*What the exercise asks*
If a line holds the word "within", copy it from the entries.
==== Given entries ====
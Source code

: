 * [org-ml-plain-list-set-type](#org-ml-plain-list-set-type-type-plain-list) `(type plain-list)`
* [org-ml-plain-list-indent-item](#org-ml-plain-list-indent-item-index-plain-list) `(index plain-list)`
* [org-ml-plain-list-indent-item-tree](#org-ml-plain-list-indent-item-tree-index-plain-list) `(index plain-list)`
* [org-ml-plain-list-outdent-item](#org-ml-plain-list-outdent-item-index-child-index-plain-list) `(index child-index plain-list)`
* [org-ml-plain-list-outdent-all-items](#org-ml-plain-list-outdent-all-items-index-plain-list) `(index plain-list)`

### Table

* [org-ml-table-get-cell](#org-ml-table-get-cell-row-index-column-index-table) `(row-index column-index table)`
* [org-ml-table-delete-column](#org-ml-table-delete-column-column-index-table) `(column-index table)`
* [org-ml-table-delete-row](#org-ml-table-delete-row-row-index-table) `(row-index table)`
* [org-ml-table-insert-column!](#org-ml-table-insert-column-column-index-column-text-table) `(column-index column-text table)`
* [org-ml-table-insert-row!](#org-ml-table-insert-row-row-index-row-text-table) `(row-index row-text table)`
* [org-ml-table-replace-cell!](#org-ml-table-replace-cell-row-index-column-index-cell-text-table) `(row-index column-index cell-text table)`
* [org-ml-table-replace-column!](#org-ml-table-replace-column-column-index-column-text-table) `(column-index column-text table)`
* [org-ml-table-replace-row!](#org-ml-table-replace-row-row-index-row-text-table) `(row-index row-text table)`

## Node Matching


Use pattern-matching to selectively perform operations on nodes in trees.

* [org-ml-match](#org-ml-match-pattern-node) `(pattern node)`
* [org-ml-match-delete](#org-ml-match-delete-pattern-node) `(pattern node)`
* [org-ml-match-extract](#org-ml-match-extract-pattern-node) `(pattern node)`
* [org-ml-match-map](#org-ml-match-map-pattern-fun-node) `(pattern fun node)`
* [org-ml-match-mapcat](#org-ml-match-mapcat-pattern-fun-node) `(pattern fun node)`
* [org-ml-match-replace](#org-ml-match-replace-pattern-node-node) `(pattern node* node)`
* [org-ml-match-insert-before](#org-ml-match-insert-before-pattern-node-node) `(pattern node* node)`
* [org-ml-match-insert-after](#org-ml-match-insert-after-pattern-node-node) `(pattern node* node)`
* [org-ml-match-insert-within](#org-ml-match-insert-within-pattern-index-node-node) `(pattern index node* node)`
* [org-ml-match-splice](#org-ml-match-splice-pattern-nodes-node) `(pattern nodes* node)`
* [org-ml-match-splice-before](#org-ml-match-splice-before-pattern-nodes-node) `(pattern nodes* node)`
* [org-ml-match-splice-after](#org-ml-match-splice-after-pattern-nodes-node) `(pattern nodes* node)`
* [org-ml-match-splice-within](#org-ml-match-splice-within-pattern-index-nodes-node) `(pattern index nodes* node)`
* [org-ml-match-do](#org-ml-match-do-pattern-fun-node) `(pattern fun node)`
====
*Task response*
* [org-ml-match-insert-within](#org-ml-match-insert-within-pattern-index-node-node) `(pattern index node* node)`
* [org-ml-match-splice-within](#org-ml-match-splice-within-pattern-index-nodes-node) `(pattern index nodes* node)`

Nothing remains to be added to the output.